About this exercise:
Leaving out the images, return the data below exactly as it is written.
##### Information shown #####
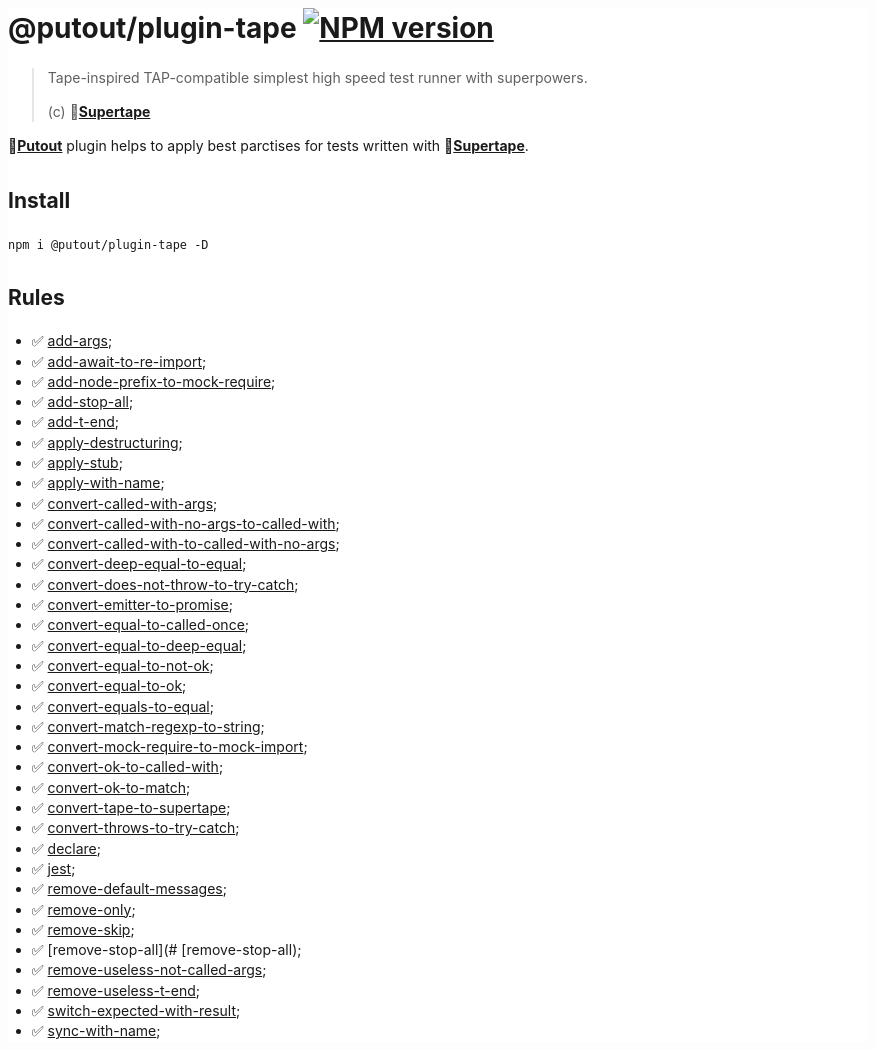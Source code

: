 # @putout/plugin-tape [![NPM version][NPMIMGURL]][NPMURL]

[NPMIMGURL]: https://img.shields.io/npm/v/@putout/plugin-tape.svg?style=flat&longCache=true
[NPMURL]: https://npmjs.org/package/@putout/plugin-tape"npm"

> Tape-inspired TAP-compatible simplest high speed test runner with superpowers.
>
> (c) 📼[**Supertape**](https://github.com/coderaiser/supertape)

🐊[**Putout**](https://github.com/coderaiser/putout) plugin helps to apply best parctises for tests written with 📼[**Supertape**](https://github.com/coderaiser/supertape).

## Install

```
npm i @putout/plugin-tape -D
```

## Rules

- ✅ [add-args](#add-args);
- ✅ [add-await-to-re-import](#add-await-to-re-import);
- ✅ [add-node-prefix-to-mock-require](#add-node-prefix-to-mock-require);
- ✅ [add-stop-all](#add-stop-all);
- ✅ [add-t-end](#add-t-end);
- ✅ [apply-destructuring](#apply-destructuring);
- ✅ [apply-stub](#apply-stub);
- ✅ [apply-with-name](#apply-with-name);
- ✅ [convert-called-with-args](#convert-called-with-args);
- ✅ [convert-called-with-no-args-to-called-with](#convert-called-with-no-args-to-called-with);
- ✅ [convert-called-with-to-called-with-no-args](#convert-called-with-to-called-with-no-args);
- ✅ [convert-deep-equal-to-equal](#convert-deep-equal-to-equal);
- ✅ [convert-does-not-throw-to-try-catch](#convert-does-not-throw-to-try-catch);
- ✅ [convert-emitter-to-promise](#convert-emitter-to-promise);
- ✅ [convert-equal-to-called-once](#convert-equal-to-called-once);
- ✅ [convert-equal-to-deep-equal](#convert-equal-to-deep-equal);
- ✅ [convert-equal-to-not-ok](#convert-equal-to-not-ok);
- ✅ [convert-equal-to-ok](#convert-equal-to-ok);
- ✅ [convert-equals-to-equal](#convert-equals-to-equal);
- ✅ [convert-match-regexp-to-string](#convert-match-regexp-to-string);
- ✅ [convert-mock-require-to-mock-import](#convert-mock-require-to-mock-import);
- ✅ [convert-ok-to-called-with](#convert-ok-to-called-with);
- ✅ [convert-ok-to-match](#convert-ok-to-match);
- ✅ [convert-tape-to-supertape](#convert-tape-to-supertape);
- ✅ [convert-throws-to-try-catch](#convert-throws-to-try-catch);
- ✅ [declare](#declare);
- ✅ [jest](#jest);
- ✅ [remove-default-messages](#remove-default-messages);
- ✅ [remove-only](#remove-only);
- ✅ [remove-skip](#remove-skip);
- ✅ [remove-stop-all](# [remove-stop-all);
- ✅ [remove-useless-not-called-args](#remove-useless-not-called-args);
- ✅ [remove-useless-t-end](#remove-useless-t-end);
- ✅ [switch-expected-with-result](#switch-expected-with-result);
- ✅ [sync-with-name](#sync-with-name);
#####
Written response:
Source code

: # @putout/plugin-tape [![NPM version][NPMIMGURL]][NPMURL]

[NPMIMGURL]: https://img.shields.io/npm/v/@putout/plugin-tape.svg?style=flat&longCache=true
[NPMURL]: https://npmjs.org/package/@putout/plugin-tape"npm"

> Tape-inspired TAP-compatible simplest high speed test runner with superpowers.
>
> (c) 📼[**Supertape**](https://github.com/coderaiser/supertape)

🐊[**Putout**](https://github.com/coderaiser/putout) plugin helps to apply best parctises for tests written with 📼[**Supertape**](https://github.com/coderaiser/supertape).

## Install

```
npm i @putout/plugin-tape -D
```

## Rules

- ✅ [add-args](#add-args);
- ✅ [add-await-to-re-import](#add-await-to-re-import);
- ✅ [add-node-prefix-to-mock-require](#add-node-prefix-to-mock-require);
- ✅ [add-stop-all](#add-stop-all);
- ✅ [add-t-end](#add-t-end);
- ✅ [apply-destructuring](#apply-destructuring);
- ✅ [apply-stub](#apply-stub);
- ✅ [apply-with-name](#apply-with-name);
- ✅ [convert-called-with-args](#convert-called-with-args);
- ✅ [convert-called-with-no-args-to-called-with](#convert-called-with-no-args-to-called-with);
- ✅ [convert-called-with-to-called-with-no-args](#convert-called-with-to-called-with-no-args);
- ✅ [convert-deep-equal-to-equal](#convert-deep-equal-to-equal);
- ✅ [convert-does-not-throw-to-try-catch](#convert-does-not-throw-to-try-catch);
- ✅ [convert-emitter-to-promise](#convert-emitter-to-promise);
- ✅ [convert-equal-to-called-once](#convert-equal-to-called-once);
- ✅ [convert-equal-to-deep-equal](#convert-equal-to-deep-equal);
- ✅ [convert-equal-to-not-ok](#convert-equal-to-not-ok);
- ✅ [convert-equal-to-ok](#convert-equal-to-ok);
- ✅ [convert-equals-to-equal](#convert-equals-to-equal);
- ✅ [convert-match-regexp-to-string](#convert-match-regexp-to-string);
- ✅ [convert-mock-require-to-mock-import](#convert-mock-require-to-mock-import);
- ✅ [convert-ok-to-called-with](#convert-ok-to-called-with);
- ✅ [convert-ok-to-match](#convert-ok-to-match);
- ✅ [convert-tape-to-supertape](#convert-tape-to-supertape);
- ✅ [convert-throws-to-try-catch](#convert-throws-to-try-catch);
- ✅ [declare](#declare);
- ✅ [jest](#jest);
- ✅ [remove-default-messages](#remove-default-messages);
- ✅ [remove-only](#remove-only);
- ✅ [remove-skip](#remove-skip);
- ✅ [remove-stop-all](# [remove-stop-all);
- ✅ [remove-useless-not-called-args](#remove-useless-not-called-args);
- ✅ [remove-useless-t-end](#remove-useless-t-end);
- ✅ [switch-expected-with-result](#switch-expected-with-result);
- ✅ [sync-with-name](#sync-with-name);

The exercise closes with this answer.